### Data supplied ###
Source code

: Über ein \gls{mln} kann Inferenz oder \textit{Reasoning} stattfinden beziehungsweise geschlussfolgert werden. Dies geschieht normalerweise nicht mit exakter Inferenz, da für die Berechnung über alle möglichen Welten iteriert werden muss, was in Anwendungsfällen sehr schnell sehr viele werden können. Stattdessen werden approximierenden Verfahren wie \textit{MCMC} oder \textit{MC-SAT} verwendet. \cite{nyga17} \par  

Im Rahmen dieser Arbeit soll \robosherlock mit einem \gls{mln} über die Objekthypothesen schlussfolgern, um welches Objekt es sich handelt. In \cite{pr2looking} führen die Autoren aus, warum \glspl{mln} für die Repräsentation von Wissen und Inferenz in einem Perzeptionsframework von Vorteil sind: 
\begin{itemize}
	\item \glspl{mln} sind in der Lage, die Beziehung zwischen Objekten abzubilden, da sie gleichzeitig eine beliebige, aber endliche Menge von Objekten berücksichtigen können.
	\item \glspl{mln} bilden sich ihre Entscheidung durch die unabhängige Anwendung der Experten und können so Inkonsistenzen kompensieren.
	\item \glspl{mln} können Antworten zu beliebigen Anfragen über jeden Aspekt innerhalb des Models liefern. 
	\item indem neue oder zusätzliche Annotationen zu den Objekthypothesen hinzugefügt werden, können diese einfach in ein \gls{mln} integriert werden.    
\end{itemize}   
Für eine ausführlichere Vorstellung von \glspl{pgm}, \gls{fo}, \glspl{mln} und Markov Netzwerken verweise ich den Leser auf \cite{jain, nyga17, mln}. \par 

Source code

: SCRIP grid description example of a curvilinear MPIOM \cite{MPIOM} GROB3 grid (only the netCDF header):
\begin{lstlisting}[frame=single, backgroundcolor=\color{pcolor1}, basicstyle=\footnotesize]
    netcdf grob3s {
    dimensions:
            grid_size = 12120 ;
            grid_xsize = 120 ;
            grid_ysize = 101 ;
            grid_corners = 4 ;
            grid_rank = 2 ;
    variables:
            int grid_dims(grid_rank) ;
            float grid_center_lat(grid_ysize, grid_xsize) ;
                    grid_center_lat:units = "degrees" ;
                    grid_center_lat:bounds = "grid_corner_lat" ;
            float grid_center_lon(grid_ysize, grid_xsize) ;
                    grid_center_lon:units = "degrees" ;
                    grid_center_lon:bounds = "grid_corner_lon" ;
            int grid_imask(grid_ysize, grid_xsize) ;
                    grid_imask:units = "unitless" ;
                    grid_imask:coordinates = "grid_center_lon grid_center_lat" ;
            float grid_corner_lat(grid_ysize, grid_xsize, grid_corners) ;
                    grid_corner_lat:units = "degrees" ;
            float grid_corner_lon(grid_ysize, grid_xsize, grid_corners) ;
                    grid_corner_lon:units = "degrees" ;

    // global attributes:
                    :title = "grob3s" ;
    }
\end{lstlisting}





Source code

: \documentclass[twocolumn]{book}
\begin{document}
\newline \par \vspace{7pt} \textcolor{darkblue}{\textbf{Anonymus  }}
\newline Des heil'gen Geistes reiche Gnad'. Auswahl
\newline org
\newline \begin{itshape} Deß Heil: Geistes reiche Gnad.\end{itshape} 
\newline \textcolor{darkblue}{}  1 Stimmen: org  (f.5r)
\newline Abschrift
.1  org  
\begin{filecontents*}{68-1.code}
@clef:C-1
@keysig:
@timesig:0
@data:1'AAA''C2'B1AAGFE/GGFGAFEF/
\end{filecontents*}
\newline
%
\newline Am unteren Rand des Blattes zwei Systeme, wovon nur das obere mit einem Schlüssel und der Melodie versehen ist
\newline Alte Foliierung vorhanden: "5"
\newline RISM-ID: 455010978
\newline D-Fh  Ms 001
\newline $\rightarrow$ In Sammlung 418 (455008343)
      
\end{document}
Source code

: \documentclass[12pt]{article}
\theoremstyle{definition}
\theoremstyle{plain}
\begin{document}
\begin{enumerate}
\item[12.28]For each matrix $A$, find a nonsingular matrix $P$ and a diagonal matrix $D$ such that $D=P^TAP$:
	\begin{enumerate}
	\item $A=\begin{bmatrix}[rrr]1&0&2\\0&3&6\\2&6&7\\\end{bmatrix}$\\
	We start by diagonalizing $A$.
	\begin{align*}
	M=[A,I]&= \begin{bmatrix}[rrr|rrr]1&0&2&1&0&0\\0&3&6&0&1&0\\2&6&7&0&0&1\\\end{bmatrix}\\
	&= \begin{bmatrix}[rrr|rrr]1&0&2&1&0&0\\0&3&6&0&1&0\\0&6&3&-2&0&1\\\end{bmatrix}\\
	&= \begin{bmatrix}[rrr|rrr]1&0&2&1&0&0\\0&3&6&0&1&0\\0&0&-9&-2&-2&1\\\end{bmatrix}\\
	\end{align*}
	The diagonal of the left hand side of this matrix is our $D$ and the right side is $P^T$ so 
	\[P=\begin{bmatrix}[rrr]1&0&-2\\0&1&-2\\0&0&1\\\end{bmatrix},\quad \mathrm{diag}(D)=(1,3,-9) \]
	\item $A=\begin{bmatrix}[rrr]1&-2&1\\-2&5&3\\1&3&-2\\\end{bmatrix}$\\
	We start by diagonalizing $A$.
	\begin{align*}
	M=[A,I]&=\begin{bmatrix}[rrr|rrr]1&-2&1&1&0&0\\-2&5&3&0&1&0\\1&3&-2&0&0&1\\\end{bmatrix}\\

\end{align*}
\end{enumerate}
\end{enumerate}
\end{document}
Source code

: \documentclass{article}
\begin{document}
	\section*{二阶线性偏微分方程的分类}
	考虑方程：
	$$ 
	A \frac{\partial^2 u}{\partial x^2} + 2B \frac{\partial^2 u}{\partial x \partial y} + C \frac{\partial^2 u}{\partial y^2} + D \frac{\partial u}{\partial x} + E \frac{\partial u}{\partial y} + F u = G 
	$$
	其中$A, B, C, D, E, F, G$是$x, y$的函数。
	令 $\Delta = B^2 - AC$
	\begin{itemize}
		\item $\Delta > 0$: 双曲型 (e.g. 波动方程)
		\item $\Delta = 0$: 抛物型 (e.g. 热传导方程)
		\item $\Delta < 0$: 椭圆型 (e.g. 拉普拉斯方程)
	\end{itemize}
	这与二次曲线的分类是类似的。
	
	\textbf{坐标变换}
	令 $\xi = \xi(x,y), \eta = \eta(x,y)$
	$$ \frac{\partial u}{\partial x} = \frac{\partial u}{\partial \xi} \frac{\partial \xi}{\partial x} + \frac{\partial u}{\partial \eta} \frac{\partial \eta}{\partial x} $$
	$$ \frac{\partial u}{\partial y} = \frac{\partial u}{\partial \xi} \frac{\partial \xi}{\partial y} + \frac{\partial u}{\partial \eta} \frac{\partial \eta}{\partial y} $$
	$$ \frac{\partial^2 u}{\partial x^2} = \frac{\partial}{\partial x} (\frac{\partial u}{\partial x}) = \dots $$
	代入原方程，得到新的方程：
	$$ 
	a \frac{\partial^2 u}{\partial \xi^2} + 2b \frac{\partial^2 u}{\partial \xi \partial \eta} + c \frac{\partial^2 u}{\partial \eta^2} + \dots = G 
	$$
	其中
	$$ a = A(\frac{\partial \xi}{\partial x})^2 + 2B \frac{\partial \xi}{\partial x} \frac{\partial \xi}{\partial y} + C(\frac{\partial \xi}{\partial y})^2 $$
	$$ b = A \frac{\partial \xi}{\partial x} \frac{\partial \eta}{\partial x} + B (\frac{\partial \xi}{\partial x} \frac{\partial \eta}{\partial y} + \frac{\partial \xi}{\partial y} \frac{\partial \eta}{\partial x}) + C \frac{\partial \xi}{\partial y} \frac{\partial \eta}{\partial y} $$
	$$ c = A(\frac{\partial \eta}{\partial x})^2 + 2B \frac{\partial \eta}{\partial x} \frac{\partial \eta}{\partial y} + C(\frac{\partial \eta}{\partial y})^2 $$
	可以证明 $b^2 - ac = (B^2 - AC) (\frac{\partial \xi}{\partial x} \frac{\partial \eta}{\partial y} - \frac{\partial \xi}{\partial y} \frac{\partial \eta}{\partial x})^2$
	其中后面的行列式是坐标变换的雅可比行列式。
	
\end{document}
###
**Work task:** Note which lines carry the word "enumerate" in the material, then copy each of them.

**Answer below:**
\begin{enumerate}
	\begin{enumerate}
\end{enumerate}
\end{enumerate}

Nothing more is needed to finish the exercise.